Microstructural influences on growth of short cracks in steel under cyclic loading II
The metallurgical concepts for the improvement of cyclic properties of modern steels are based on the reducing of impurities in a microstructure. A few remaining particles can be responsible for unexpected early failures of components, which work under cyclic loading. On the other hand, small particles like precipitations play a positive role and improve mechanical properties of steel, e.g. its tensile strength. In order to obtain a material with optimal static and cyclic properties the knowledge about the influence of a microstructure on the damage mechanisms is required. Within the frame of this project the fatigue behaviour of very short micro cracks in a structural steel was experimentally characterised.
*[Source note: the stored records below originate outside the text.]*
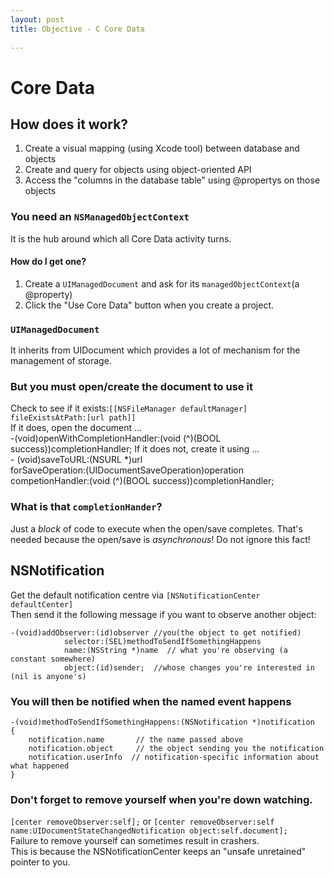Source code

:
```yaml
---
layout: post
title: Objective - C Core Data
  
---  
```

  
# Core Data  
  
## How does it work?  
  
1. Create a visual mapping (using Xcode tool) between database and objects  
2. Create and query for objects using object-oriented API  
3. Access the "columns in the database table" using @propertys on those objects    
  
### You need an `NSManagedObjectContext`  
It is the hub around which all Core Data activity turns.    
#### How do I get one?  
1. Create a `UIManagedDocument` and ask for its `managedObjectContext`(a @property)  
2. Click the "Use Core Data" button when you create a project.  
  
###  `UIManagedDocument`  
It inherits from UIDocument which provides a lot of mechanism for the management of storage.  
  
### But you must open/create the document to use it  
Check to see if it exists:`[[NSFileManager defaultManager] fileExistsAtPath:[url path]]`  
If it does, open the document …  
	-(void)openWithCompletionHandler:(void (^)(BOOL success))completionHandler;
If it does not, create it using …    
	- (void)saveToURL:(NSURL *)url  
	 forSaveOperation:(UIDocumentSaveOperation)operation  
	 competionHandler:(void (^)(BOOL success))completionHandler;  
  
### What is that `completionHander`?  
Just a *block* of code to execute when the open/save completes. That's needed because the open/save is *asynchronous*! Do not ignore this fact!  
  
## NSNotification  
Get the default notification centre via `[NSNotificationCenter defaultCenter]`  
Then send it the following message if you want to observe another object:  
  
	-(void)addObserver:(id)observer //you(the object to get notified)  
	 			selector:(SEL)methodToSendIfSomethingHappens  
				name:(NSString *)name  // what you're observing (a constant somewhere)
				object:(id)sender;  //whose changes you're interested in (nil is anyone's)  
### You will then be notified when the named event happens  
  
	-(void)methodToSendIfSomethingHappens:(NSNotification *)notification  
	{  
		notification.name  		// the name passed above
		notification.object		// the object sending you the notification  
		notification.userInfo  // notification-specific information about what happened  
	}
  
### Don't forget to remove yourself when you're down watching.  
`[center removeObserver:self];` or `[center removeObserver:self name:UIDocumentStateChangedNotification object:self.document];`  
Failure to remove yourself can sometimes result in crashers.  
This is because the NSNotificationCenter keeps an "unsafe unretained" pointer to you.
The experimental results shall be used for establishing and calibration of a multi-scale simulation model for quantitatively describing the effect of microstructural features on micro crack fatigue growth and to achieve more robust and reliable fatigue life assessment in the endurance region.
Interrupted multiple-step test loading intervals together with temperature change and direct current potential drop measurements, where metallographic analyses intervene in between, to realize rapid micro crack initiation and to observe crack growth behavior.
The implementation of the extended finite elements method to simulate the cohesive behaviour of fatigue micro cracks enables simulated cracks to grow freely in any favourable direction through microstructure with no mesh dependence. Irreversible fatigue damage accumulation is modeled by gradual user-defined element stiffness degradation in the cyclic damage evolution.